The Mapungubwe Camp is situated on a cliff top overlooking the confluence of the Limpopo and Shashe River and borders three countries. A truly magnificent spot. Having made such great progress, we arrived in very good time and had showers and were able to explore some of the surrounding areas and enjoy the vistas from our mountain top perch. Apart from the Shashe/Limpopo platform lookout, on the other side of the camp there was another platform looking south and from where we spotted in the distance zebra, impala and eland.

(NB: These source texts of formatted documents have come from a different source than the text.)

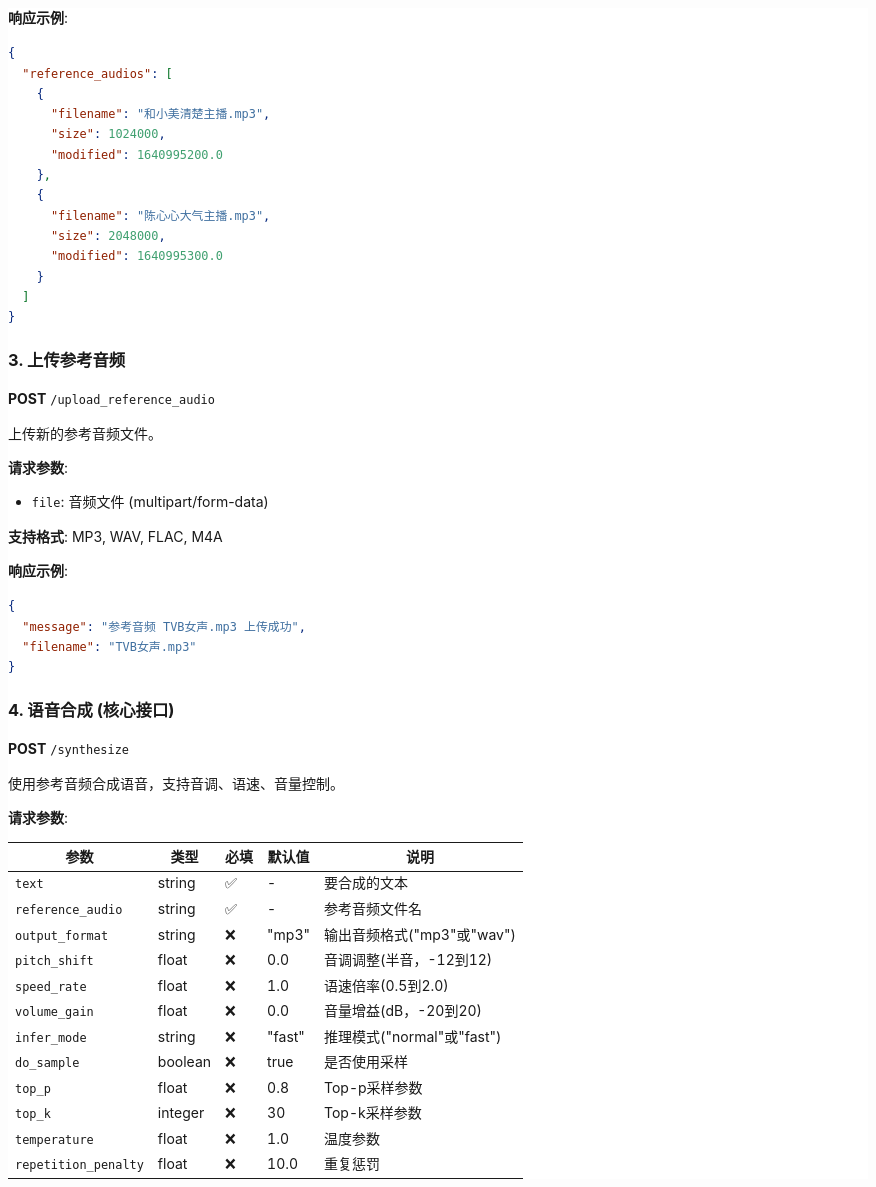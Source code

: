 **响应示例**:
```json
{
  "reference_audios": [
    {
      "filename": "和小美清楚主播.mp3",
      "size": 1024000,
      "modified": 1640995200.0
    },
    {
      "filename": "陈心心大气主播.mp3",
      "size": 2048000,
      "modified": 1640995300.0
    }
  ]
}
```

### 3. 上传参考音频

**POST** `/upload_reference_audio`

上传新的参考音频文件。

**请求参数**:
- `file`: 音频文件 (multipart/form-data)

**支持格式**: MP3, WAV, FLAC, M4A

**响应示例**:
```json
{
  "message": "参考音频 TVB女声.mp3 上传成功",
  "filename": "TVB女声.mp3"
}
```

### 4. 语音合成 (核心接口)

**POST** `/synthesize`

使用参考音频合成语音，支持音调、语速、音量控制。

**请求参数**:

| 参数 | 类型 | 必填 | 默认值 | 说明 |
|------|------|------|--------|------|
| `text` | string | ✅ | - | 要合成的文本 |
| `reference_audio` | string | ✅ | - | 参考音频文件名 |
| `output_format` | string | ❌ | "mp3" | 输出音频格式("mp3"或"wav") |
| `pitch_shift` | float | ❌ | 0.0 | 音调调整(半音，-12到12) |
| `speed_rate` | float | ❌ | 1.0 | 语速倍率(0.5到2.0) |
| `volume_gain` | float | ❌ | 0.0 | 音量增益(dB，-20到20) |
| `infer_mode` | string | ❌ | "fast" | 推理模式("normal"或"fast") |
| `do_sample` | boolean | ❌ | true | 是否使用采样 |
| `top_p` | float | ❌ | 0.8 | Top-p采样参数 |
| `top_k` | integer | ❌ | 30 | Top-k采样参数 |
| `temperature` | float | ❌ | 1.0 | 温度参数 |
| `repetition_penalty` | float | ❌ | 10.0 | 重复惩罚 |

That evening was the big end of TdeT party. Many trophies were handed out and even more thanks given to all of the organisers and the tour leaders. The rest of group partied hard into the night. I think I took an early mark and sat outside soaking up the atmosphere. I claim that I decided that the sunrise view would be too good to miss and so before daybreak took my sleeping bag up to the viewing point so I could watch the sunrise over Zimbabwe, Botswana and South Africa. “Lying back against these ancient rock of Africa I am content. The great stillness of these landscapes. seeps into me day by day, and with it the unreasonable feeling that I have found what I was searching for without ever having discovered what it was.” A fitting end to an extraordinary trip.

Conclusion

I grew up in South Africa and relocated physically from Africa 30 years ago. One of the great joys of my life in the past 15 or so years has been to return to Africa for a range of unforgettable trips– canoeing down the Zambezi, mobile walking safaris in Zambia’s Luangwa valley, Kilimanjaro and Tanzanian safaris taking in the usual (Serengeti and Ngorongoro) as well as the unusual (Katavi and the Mahal mountains).

None have been more enjoyable that the TdeT.